Technology provides us with a number of great opportunities. In fact, you can even have a successful career from the comfort of your home. I work from home, growing my business and earning a living for my family. It’s been a good gig for me, but it hasn’t always been easy.
Indeed, in the beginning, as I looked for clients on job boards, I constantly saw ads proclaiming “work from home” and “earn money online.” While there are plenty of legitimate ways for you to work from home and earn money with the help of the Internet, it’s important to note that there are also work from home scams, run by those intent on getting their hands on your hard-earned cash.
Before you sign up for a great work from home “opportunity,” consider these signs that it might be a work from home scam:
- Easy: Work from home scammers promise that you will have an easy time of it. You can purchase a system, or do simple tasks, and bring in $500 a week, or $10,000 a month. Unfortunately, actually starting a home business, and making it successful, isn’t easy. It requires dedication and hard work.
- Instant earnings: You are unlikely to see immediate results from your business efforts. Often, it takes time to build up a following and find clients.
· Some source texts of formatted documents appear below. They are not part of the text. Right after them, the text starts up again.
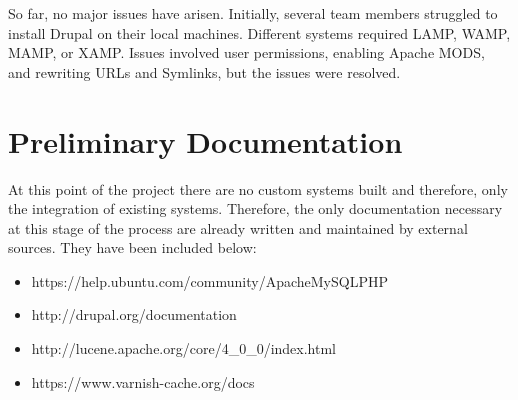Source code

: \documentclass[12pt]{article} %
\begin{document}
So far, no major issues have arisen. Initially, several team members struggled to install Drupal on their local machines. Different systems required LAMP, WAMP, MAMP, or XAMP. Issues involved user permissions, enabling Apache MODS, and rewriting URLs and Symlinks, but the issues were resolved.

\section{Preliminary Documentation}

At this point of the project there are no custom systems built and therefore, only the integration of existing systems. Therefore, the only documentation necessary at this stage of the process are already written and maintained by external sources. They have been included below:

\begin{itemize}
\item https://help.ubuntu.com/community/ApacheMySQLPHP
\item http://drupal.org/documentation
\item http://lucene.apache.org/core/4\_0\_0/index.html
\item https://www.varnish-cache.org/docs
\end{itemize}
\end{document}
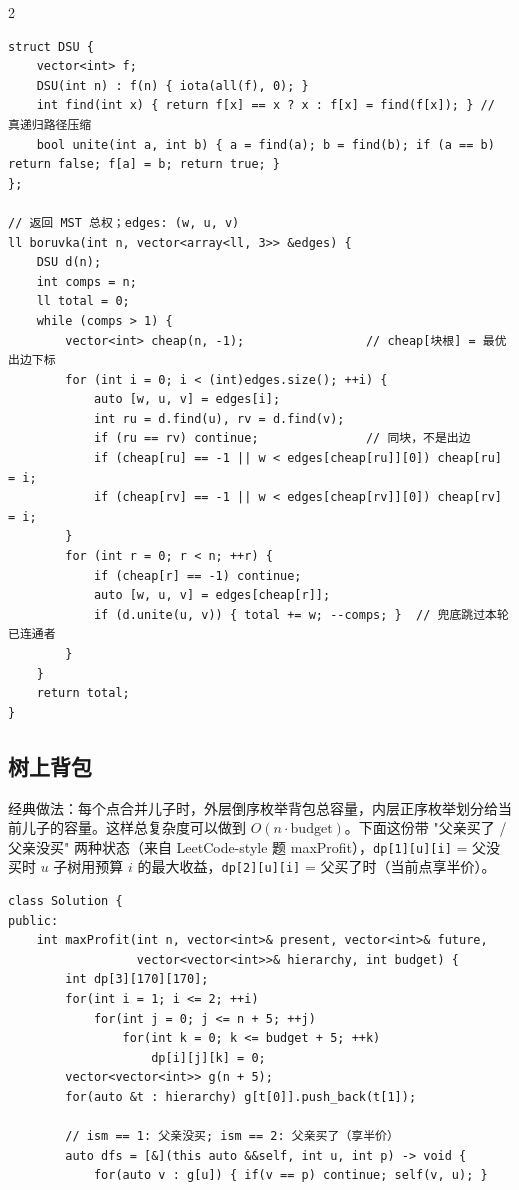 \begin{multicols*}{2}
		\begin{verbatim}
struct DSU {
    vector<int> f;
    DSU(int n) : f(n) { iota(all(f), 0); }
    int find(int x) { return f[x] == x ? x : f[x] = find(f[x]); } // 真递归路径压缩
    bool unite(int a, int b) { a = find(a); b = find(b); if (a == b) return false; f[a] = b; return true; }
};

// 返回 MST 总权；edges: (w, u, v)
ll boruvka(int n, vector<array<ll, 3>> &edges) {
    DSU d(n);
    int comps = n;
    ll total = 0;
    while (comps > 1) {
        vector<int> cheap(n, -1);                 // cheap[块根] = 最优出边下标
        for (int i = 0; i < (int)edges.size(); ++i) {
            auto [w, u, v] = edges[i];
            int ru = d.find(u), rv = d.find(v);
            if (ru == rv) continue;               // 同块，不是出边
            if (cheap[ru] == -1 || w < edges[cheap[ru]][0]) cheap[ru] = i;
            if (cheap[rv] == -1 || w < edges[cheap[rv]][0]) cheap[rv] = i;
        }
        for (int r = 0; r < n; ++r) {
            if (cheap[r] == -1) continue;
            auto [w, u, v] = edges[cheap[r]];
            if (d.unite(u, v)) { total += w; --comps; }  // 兜底跳过本轮已连通者
        }
    }
    return total;
}
		\end{verbatim}


		\subsection{树上背包}

		经典做法：每个点合并儿子时，外层倒序枚举背包总容量，内层正序枚举划分给当前儿子的容量。这样总复杂度可以做到 $O(n \cdot \mathrm{budget})$。下面这份带 "父亲买了 / 父亲没买" 两种状态（来自 LeetCode-style 题 maxProfit），\texttt{dp[1][u][i]} = 父没买时 $u$ 子树用预算 $i$ 的最大收益，\texttt{dp[2][u][i]} = 父买了时（当前点享半价）。

		\begin{verbatim}
class Solution {
public:
    int maxProfit(int n, vector<int>& present, vector<int>& future,
                  vector<vector<int>>& hierarchy, int budget) {
        int dp[3][170][170];
        for(int i = 1; i <= 2; ++i)
            for(int j = 0; j <= n + 5; ++j)
                for(int k = 0; k <= budget + 5; ++k)
                    dp[i][j][k] = 0;
        vector<vector<int>> g(n + 5);
        for(auto &t : hierarchy) g[t[0]].push_back(t[1]);

        // ism == 1: 父亲没买; ism == 2: 父亲买了（享半价）
        auto dfs = [&](this auto &&self, int u, int p) -> void {
            for(auto v : g[u]) { if(v == p) continue; self(v, u); }


\end{verbatim}
\end{multicols*}
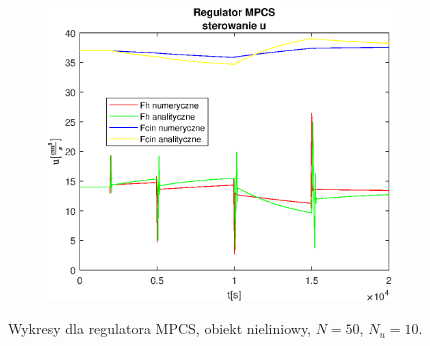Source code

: \begin{figure}[h!]
   \begin{subfigure}[b]{0.4\textwidth}
      \includegraphics[width=1\linewidth]{img/MPCSnumRK/MPCSRKControlN50Nu10l20.eps}
      \caption{}
      \label{fig:fig:MPCSRKN50Nu10l203}
   \end{subfigure}
       
   \caption{Wykresy dla regulatora MPCS, obiekt nieliniowy, $N = 50$, $N_u = 10$.}
   \label{fig:MPCSRKN50Nu10l20}
\end{figure}
           
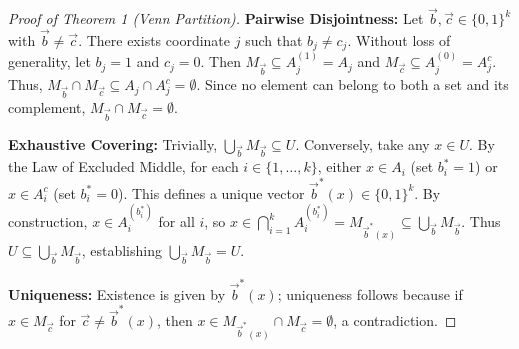 \documentclass[11pt,a4paper]{article}
\begin{document}
\begin{proof}[Proof of Theorem 1 (Venn Partition)]
\textbf{Pairwise Disjointness:} Let $\vec{b}, \vec{c} \in \{0, 1\}^k$ with $\vec{b} \neq \vec{c}$. There exists coordinate $j$ such that $b_j \neq c_j$. Without loss of generality, let $b_j = 1$ and $c_j = 0$. Then $M_{\vec{b}} \subseteq A_j^{(1)} = A_j$ and $M_{\vec{c}} \subseteq A_j^{(0)} = A_j^c$.
Thus, $M_{\vec{b}} \cap M_{\vec{c}} \subseteq A_j \cap A_j^c = \emptyset$. Since no element can belong to both a set and its complement, $M_{\vec{b}} \cap M_{\vec{c}} = \emptyset$.

\textbf{Exhaustive Covering:} Trivially, $\bigcup_{\vec{b}} M_{\vec{b}} \subseteq U$. Conversely, take any $x \in U$. By the Law of Excluded Middle, for each $i \in \{1, \dots, k\}$, either $x \in A_i$ (set $b_i^* = 1$) or $x \in A_i^c$ (set $b_i^* = 0$). This defines a unique vector $\vec{b}^*(x) \in \{0, 1\}^k$. By construction, $x \in A_i^{(b_i^*)}$ for all $i$, so $x \in \bigcap_{i=1}^k A_i^{(b_i^*)} = M_{\vec{b}^*(x)} \subseteq \bigcup_{\vec{b}} M_{\vec{b}}$. Thus $U \subseteq \bigcup_{\vec{b}} M_{\vec{b}}$, establishing $\bigcup_{\vec{b}} M_{\vec{b}} = U$.

\textbf{Uniqueness:} Existence is given by $\vec{b}^*(x)$; uniqueness follows because if $x \in M_{\vec{c}}$ for $\vec{c} \neq \vec{b}^*(x)$, then $x \in M_{\vec{b}^*(x)} \cap M_{\vec{c}} = \emptyset$, a contradiction.
\end{proof}
\end{document}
Creating a successful home business is not easy, and making money isn’t instant — nor is it guaranteed.
- Pay a fee: In some cases, you might answer an ad for a company hiring homeworkers. They promise a regular salary and good benefits. There are companies that offer these types of jobs. However, the companies (like JetBlue) are few and far between. And you don’t usually have to pay an “application fee.” Watch out for any “opportunity” that requires that you pay a fee, buy a special system, or pay money to a third party for a background check. Indeed, one of the up and coming scams is that you answer an ad for a job, and you are told to use a specific link to get a background check. The scammer gets the commission from your background check, and you don’t ge the job.
- Your personal accounts: Watch out if you are asked to put your personal reputation on the line. A company that has you sell eBay items for them, and collect payment, all the while promising to send what you’ve bought to the customer, is probably shady. You sell the item, collect the money (and send most of it on). The scammer, of course, keeps the money and never sends the item. But it’s your personal account on the line, and you’re the one in trouble with eBay — and stuck refunding the full amount.
Too Good To Be True
If it seems too good to be true, it probably is. But watch out, too, for “opportunities” that dial back the expectations. Some scammers are getting smarter, toning down the rhetoric to reflect more realistic outcomes. You can check the Whois registry for red flags such as personal registration, a short time being registered, and a private listing. Be wary of sloppy web sites on free hosts. Legitimate companies can usually afford to pay for hosting — and pay for web design and editing. And, of course, pay attention to the contact information. If all you see is an email address, or an email contact form, and no phone number, physical address or other solid information, that could be another red flag.